Listening to him it is easy to understand why his formula appealed to political leaders - think Margaret Thatcher and Ronald Reagan - who craved black-and-white answers to complex questions. As well as turning out academic papers and polemics, Friedman in his prime was also a prolific producer of newspaper articles. One of his most influential appeared in The New York Times Magazine circa 1970, arguing that business should keep its nose out of social affairs and concentrate on maximising returns to shareholders.

"The only responsibility of companies is to make a profit," he wrote - providing thousands of future MBA students with an easy starting point for essays on the topic of corporate purpose.

This is one area, I suggest, in which the tide of opinion has surely turned against him. Recent scandals involving Enron, WorldCom and others have added to the interest in "business ethics" started in the late 1990s amid growing concern about environmental degradation and globalisation.

Nonetheless, Friedman's passion for shareholder primacy remains undiminished.
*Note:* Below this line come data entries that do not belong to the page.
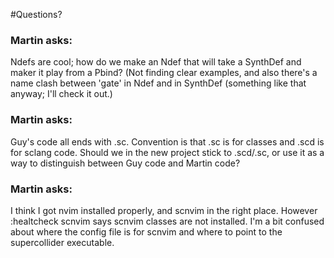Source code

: 

#Questions?

### Martin asks: 
Ndefs are cool; how do we make an Ndef that will take a SynthDef and maker it play from a Pbind? (Not finding clear examples, and also there's a name clash between 'gate' in Ndef and in SynthDef (something like that anyway; I'll check it out.)


### Martin asks: 
Guy's code all ends with .sc. Convention is that .sc is for classes and .scd is for sclang code. Should we in the new project stick to .scd/.sc, or use it as a way to distinguish between Guy code and Martin code? 


### Martin asks: 
I think I got nvim installed properly, and scnvim in the right place. However :healtcheck scnvim says scnvim classes are not installed. I'm a bit confused about where the config file is for scnvim and where to point to the supercollider executable.

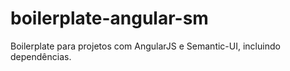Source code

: # boilerplate-angular-sm
Boilerplate para projetos com AngularJS e Semantic-UI, incluindo dependências.
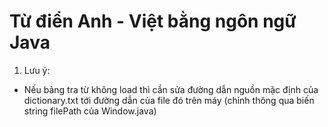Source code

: # Từ điển Anh - Việt bằng ngôn ngữ Java
1. Lưu ý:
- Nếu bảng tra từ không load thì cần sửa đường dẫn nguồn mặc định của dictionary.txt tới đường dẫn của file đó trên máy (chỉnh thông qua biến string filePath của Window.java)
  
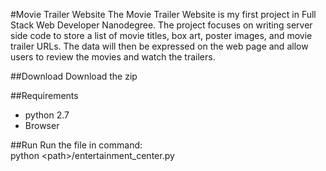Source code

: #Movie Trailer Website
The Movie Trailer Website is my first project in Full Stack Web Developer Nanodegree. The project focuses on writing server side code to store a list of movie titles, box art, poster images, and movie trailer URLs. The data will then be expressed on the web page and allow users to review the movies and watch the trailers.

##Download
Download the zip

##Requirements
* python 2.7
* Browser

##Run
Run the file in command:<br>
 python \<path\>/entertainment_center.py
The fashionable idea that companies should balance the needs of shareholders, employees, customers, communities and other "stakeholders" strikes him as wrong-headed.
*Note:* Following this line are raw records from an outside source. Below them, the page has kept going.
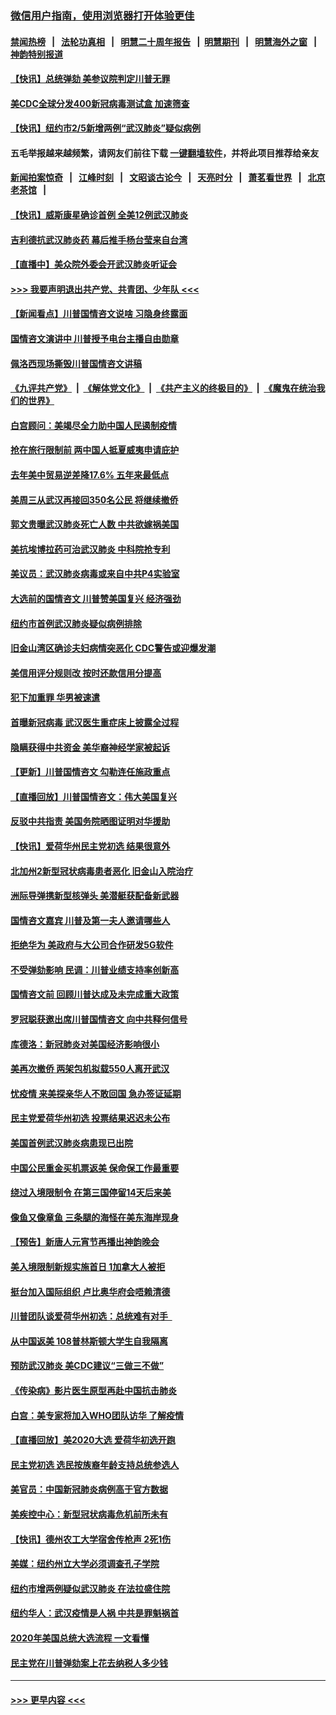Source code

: ### [微信用户指南，使用浏览器打开体验更佳](https://github.com/gfw-breaker/banned-news1/blob/master/indexes/wechat-guide.md?t=0)
#### [禁闻热榜](热点新闻.md?t=0)  &nbsp;&nbsp;|&nbsp;&nbsp; [法轮功真相](https://github.com/gfw-breaker/truth/blob/master/README.md?t=0) &nbsp;&nbsp;|&nbsp;&nbsp; [明慧二十周年报告](https://github.com/gfw-breaker/mh-reports/blob/master/README.md?t=0) &nbsp;&nbsp;|&nbsp;&nbsp;[明慧期刊](https://github.com/gfw-breaker/mh-qikan) &nbsp;&nbsp;|&nbsp;&nbsp; [明慧海外之窗](https://github.com/gfw-breaker/mh-news/blob/master/README.md?t=0) &nbsp;&nbsp;|&nbsp;&nbsp; [神韵特别报道](https://github.com/gfw-breaker/mh-news/blob/master/shenyun.md?t=0)
#### [【快讯】总统弹劾 美参议院判定川普无罪](../pages/nsc412/n11847316.md?t=02060622) 
#### [美CDC全球分发400新冠病毒测试盒 加速筛查](../pages/nsc412/n11847260.md?t=02060622) 
#### [【快讯】纽约市2/5新增两例“武汉肺炎”疑似病例](../pages/nsc412/n11847332.md?t=02060622) 
#### 五毛举报越来越频繁，请网友们前往下载 [一键翻墙软件](https://github.com/gfw-breaker/ssr-accounts)，并将此项目推荐给亲友
#### [新闻拍案惊奇](https://github.com/gfw-breaker/banned-news1/blob/master/pages/link4.md) &nbsp;&nbsp;|&nbsp;&nbsp; [江峰时刻](https://github.com/gfw-breaker/banned-news1/blob/master/pages/link4.md) &nbsp;&nbsp;|&nbsp;&nbsp; [文昭谈古论今](https://github.com/gfw-breaker/banned-news1/blob/master/pages/link4.md) &nbsp;&nbsp;|&nbsp;&nbsp; [天亮时分](https://github.com/gfw-breaker/banned-news1/blob/master/pages/link4.md) &nbsp;&nbsp;|&nbsp;&nbsp; [萧茗看世界](https://github.com/gfw-breaker/banned-news1/blob/master/pages/link4.md) &nbsp;&nbsp;|&nbsp;&nbsp; [北京老茶馆](https://github.com/gfw-breaker/banned-news1/blob/master/pages/link4.md) &nbsp;&nbsp;|&nbsp;&nbsp; 
#### [【快讯】威斯康星确诊首例 全美12例武汉肺炎](../pages/nsc412/n11847162.md?t=02060622) 
#### [吉利德抗武汉肺炎药 幕后推手杨台莹来自台湾](../pages/nsc412/n11847064.md?t=02060622) 
#### [【直播中】美众院外委会开武汉肺炎听证会](../pages/nsc412/n11846727.md?t=02060622) 
#### [>>> 我要声明退出共产党、共青团、少年队 <<<](https://github.com/begood0513/goodnews/blob/master/quit/letter.md) 
#### [【新闻看点】川普国情咨文说啥 习隐身终露面](../pages/nsc412/n11847016.md?t=02060622) 
#### [国情咨文演讲中 川普授予电台主播自由勋章](../pages/nsc412/n11846815.md?t=02060622) 
#### [佩洛西现场撕毁川普国情咨文讲稿](../pages/nsc412/n11846724.md?t=02060622) 
#### [《九评共产党》](https://github.com/begood0513/9ping.md/blob/master/README.md) &nbsp;|&nbsp; [《解体党文化》](../../../../jtdwh.md/blob/master/README.md)  &nbsp;|&nbsp; [《共产主义的终极目的》](../../../../gczydzjmd.md/blob/master/README.md) &nbsp;|&nbsp; [《魔鬼在统治我们的世界》](../../../../mgztzwmdsj.md/blob/master/README.md) 
#### [白宫顾问：美竭尽全力助中国人民遏制疫情](../pages/nsc412/n11846756.md?t=02060622) 
#### [抢在旅行限制前 两中国人抵夏威夷申请庇护](../pages/nsc412/n11846866.md?t=02060622) 
#### [去年美中贸易逆差降17.6% 五年来最低点](../pages/nsc412/n11846755.md?t=02060622) 
#### [美周三从武汉再接回350名公民 将继续撤侨](../pages/nsc412/n11846705.md?t=02060622) 
#### [郭文贵曝武汉肺炎死亡人数 中共欲嫁祸美国](../pages/nsc412/n11846240.md?t=02060622) 
#### [美抗埃博拉药可治武汉肺炎 中科院抢专利](../pages/nsc412/n11846409.md?t=02060622) 
#### [美议员：武汉肺炎病毒或来自中共P4实验室](../pages/nsc412/n11846043.md?t=02060622) 
#### [大选前的国情咨文 川普赞美国复兴 经济强劲](../pages/nsc412/n11845526.md?t=02060622) 
#### [纽约市首例武汉肺炎疑似病例排除](../pages/nsc412/n11844989.md?t=02060622) 
#### [旧金山湾区确诊夫妇病情突恶化 CDC警告或迎爆发潮](../pages/nsc412/n11845730.md?t=02060622) 
#### [美信用评分规则改  按时还款信用分提高](../pages/nsc412/n11845488.md?t=02060622) 
#### [犯下加重罪 华男被速遣](../pages/nsc412/n11845476.md?t=02060622) 
#### [首曝新冠病毒 武汉医生重症床上披露全过程](../pages/nsc412/n11845150.md?t=02060622) 
#### [隐瞒获得中共资金 美华裔神经学家被起诉](../pages/nsc412/n11844879.md?t=02060622) 
#### [【更新】川普国情咨文 勾勒连任施政重点](../pages/nsc412/n11845223.md?t=02060622) 
#### [【直播回放】川普国情咨文：伟大美国复兴](../pages/nsc412/n11842079.md?t=02060622) 
#### [反驳中共指责 美国务院晒图证明对华援助](../pages/nsc412/n11844859.md?t=02060622) 
#### [【快讯】爱荷华州民主党初选 结果很意外](../pages/nsc412/n11844878.md?t=02060622) 
#### [北加州2新型冠状病毒患者恶化 旧金山入院治疗](../pages/nsc412/n11844842.md?t=02060622) 
#### [洲际导弹携新型核弹头 美潜艇获配备新武器](../pages/nsc412/n11844680.md?t=02060622) 
#### [国情咨文嘉宾 川普及第一夫人邀请哪些人](../pages/nsc412/n11844712.md?t=02060622) 
#### [拒绝华为 美政府与大公司合作研发5G软件](../pages/nsc412/n11844625.md?t=02060622) 
#### [不受弹劾影响 民调：川普业绩支持率创新高](../pages/nsc412/n11844622.md?t=02060622) 
#### [国情咨文前 回顾川普达成及未完成重大政策](../pages/nsc412/n11844581.md?t=02060622) 
#### [罗冠聪获邀出席川普国情咨文 向中共释何信号](../pages/nsc412/n11844355.md?t=02060622) 
#### [库德洛：新冠肺炎对美国经济影响很小](../pages/nsc412/n11844418.md?t=02060622) 
#### [美再次撤侨 两架包机拟载550人离开武汉](../pages/nsc412/n11844407.md?t=02060622) 
#### [忧疫情 来美探亲华人不敢回国 急办签证延期](../pages/nsc412/n11843344.md?t=02060622) 
#### [民主党爱荷华州初选 投票结果迟迟未公布](../pages/nsc412/n11844207.md?t=02060622) 
#### [美国首例武汉肺炎病患现已出院](../pages/nsc412/n11842740.md?t=02060622) 
#### [中国公民重金买机票返美 保命保工作最重要](../pages/nsc412/n11843282.md?t=02060622) 
#### [绕过入境限制令  在第三国停留14天后来美](../pages/nsc412/n11843341.md?t=02060622) 
#### [像鱼又像章鱼 三条腿的海怪在美东海岸现身](../pages/nsc412/n11843092.md?t=02060622) 
#### [【预告】新唐人元宵节再播出神韵晚会](../pages/nsc412/n11843192.md?t=02060622) 
#### [美入境限制新规实施首日 1加拿大人被拒](../pages/nsc412/n11843058.md?t=02060622) 
#### [挺台加入国际组织 卢比奥华府会唔赖清德](../pages/nsc412/n11843023.md?t=02060622) 
#### [川普团队谈爱荷华州初选：总统难有对手  ](../pages/nsc412/n11842867.md?t=02060622) 
#### [从中国返美 108普林斯顿大学生自我隔离](../pages/nsc412/n11842714.md?t=02060622) 
#### [预防武汉肺炎 美CDC建议“三做三不做”](../pages/nsc412/n11842700.md?t=02060622) 
#### [《传染病》影片医生原型再赴中国抗击肺炎](../pages/nsc412/n11842626.md?t=02060622) 
#### [白宫：美专家将加入WHO团队访华 了解疫情](../pages/nsc412/n11842198.md?t=02060622) 
#### [【直播回放】美2020大选 爱荷华初选开跑](../pages/nsc412/n11841820.md?t=02060622) 
#### [民主党初选 选民按族裔年龄支持总统参选人](../pages/nsc412/n11842239.md?t=02060622) 
#### [美官员：中国新冠肺炎病例高于官方数据](../pages/nsc412/n11842452.md?t=02060622) 
#### [美疾控中心：新型冠状病毒危机前所未有](../pages/nsc412/n11842406.md?t=02060622) 
#### [【快讯】德州农工大学宿舍传枪声 2死1伤](../pages/nsc412/n11842279.md?t=02060622) 
#### [美媒：纽约州立大学必须调查孔子学院](../pages/nsc412/n11840637.md?t=02060622) 
#### [纽约市增两例疑似武汉肺炎 在法拉盛住院](../pages/nsc412/n11840625.md?t=02060622) 
#### [纽约华人：武汉疫情是人祸 中共是罪魁祸首](../pages/nsc412/n11840631.md?t=02060622) 
#### [2020年美国总统大选流程 一文看懂](../pages/nsc412/n11842056.md?t=02060622) 
#### [民主党在川普弹劾案上花去纳税人多少钱](../pages/nsc412/n11841941.md?t=02060622) 

----
#### [ >>> 更早内容 <<< ](../indexes/nsc412-earlier.md)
"The stakeholder notion is a very dangerous notion. It is a socialist notion. It says that employees are major stakeholders. It is really a movement towards employee-run enterprises." But what about the claim that human capital is as important to businesses as financial capital? Surely employees - the providers of human capital - should have some say in the way businesses are run?

His answer is twofold. First, human capital is not new. The share of wages and earnings in national income has been remarkably stable through the decades. Second, the best system of corporate governance is one that provides the best incentives to use capital efficiently. The self-interest of employees in retaining their jobs will often conflict with this overriding objective. Besides, shareholders enjoy none of the contractual protection enjoyed by employees. Thus, they bear the residual risk when a company fails.

"You want control... in the hands of those who are the residual recipients because they are the ones with the direct interest in using the capital of the firm efficiently. How do you like the sand dabs?" Sand dabs, it turns outs, are a favourite in the Friedman household. Rose's sand dabs are unmatched even by the North Beach Restaurant.

I ask whether he has changed his famously sceptical views about European monetary union. After all, the euro has been around for a couple of years and is, as we speak, kicking sand in the face of a weak dollar. Surely this suggests that the European single currency could be a long-term success.

"I've been wrong so far, so I don't have too much confidence in my view. But I think within the next 10 to 15 years the eurozone will split apart. The British government, on balance, should stay out of it." I remark that Friedman the economist seems less sure of himself these days than his polemicist alter ego.

After a long pause, he agrees: "You form a philosophy at a certain stage and for the rest of your life it dominates. On the big issues of policy I don't think there is anything I've changed my mind about."

* * * * *

Please note that Friedman still rejects the Laffer Curve on tax policy, repeating the assertion he has been making for decades that taxes should be cut in order to starve the government of spending. There is no growth dynamic in his fiscal world.